[Plain-text document sources]
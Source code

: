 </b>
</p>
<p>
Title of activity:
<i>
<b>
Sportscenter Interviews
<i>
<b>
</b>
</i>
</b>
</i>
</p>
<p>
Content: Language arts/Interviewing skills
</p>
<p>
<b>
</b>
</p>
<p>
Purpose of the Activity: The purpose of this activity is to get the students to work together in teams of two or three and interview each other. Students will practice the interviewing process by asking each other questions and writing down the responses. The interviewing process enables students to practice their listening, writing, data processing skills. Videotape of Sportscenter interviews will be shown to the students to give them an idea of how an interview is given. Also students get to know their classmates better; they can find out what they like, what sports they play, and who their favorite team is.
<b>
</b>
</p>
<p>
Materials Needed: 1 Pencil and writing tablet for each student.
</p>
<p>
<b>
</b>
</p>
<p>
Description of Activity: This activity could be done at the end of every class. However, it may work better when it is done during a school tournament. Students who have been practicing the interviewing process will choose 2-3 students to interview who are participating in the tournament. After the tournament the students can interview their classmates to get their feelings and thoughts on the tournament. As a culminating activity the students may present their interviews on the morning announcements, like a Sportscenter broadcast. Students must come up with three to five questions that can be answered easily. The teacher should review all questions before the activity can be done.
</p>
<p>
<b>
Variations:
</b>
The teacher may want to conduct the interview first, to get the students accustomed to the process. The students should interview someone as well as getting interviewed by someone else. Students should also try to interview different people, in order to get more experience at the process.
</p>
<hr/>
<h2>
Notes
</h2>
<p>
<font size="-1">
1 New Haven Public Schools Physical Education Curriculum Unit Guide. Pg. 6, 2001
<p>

> **What to do**:
Keeping every word in place, restate the entries above.

> **Answer to this problem**:
Source code

: </b>
</p>
<p>
Title of activity:
<i>
<b>
Sportscenter Interviews
<i>
<b>
</b>
</i>
</b>
</i>
</p>
<p>
Content: Language arts/Interviewing skills
</p>
<p>
<b>
</b>
</p>
<p>
Purpose of the Activity: The purpose of this activity is to get the students to work together in teams of two or three and interview each other. Students will practice the interviewing process by asking each other questions and writing down the responses. The interviewing process enables students to practice their listening, writing, data processing skills. Videotape of Sportscenter interviews will be shown to the students to give them an idea of how an interview is given. Also students get to know their classmates better; they can find out what they like, what sports they play, and who their favorite team is.
<b>
</b>
</p>
<p>
Materials Needed: 1 Pencil and writing tablet for each student.
</p>
<p>
<b>
</b>
</p>
<p>
Description of Activity: This activity could be done at the end of every class. However, it may work better when it is done during a school tournament. Students who have been practicing the interviewing process will choose 2-3 students to interview who are participating in the tournament. After the tournament the students can interview their classmates to get their feelings and thoughts on the tournament. As a culminating activity the students may present their interviews on the morning announcements, like a Sportscenter broadcast. Students must come up with three to five questions that can be answered easily. The teacher should review all questions before the activity can be done.
</p>
<p>
<b>
Variations:
</b>
The teacher may want to conduct the interview first, to get the students accustomed to the process. The students should interview someone as well as getting interviewed by someone else. Students should also try to interview different people, in order to get more experience at the process.
</p>
<hr/>
<h2>
Notes
</h2>
<p>
<font size="-1">
1 New Haven Public Schools Physical Education Curriculum Unit Guide. Pg. 6, 2001
<p>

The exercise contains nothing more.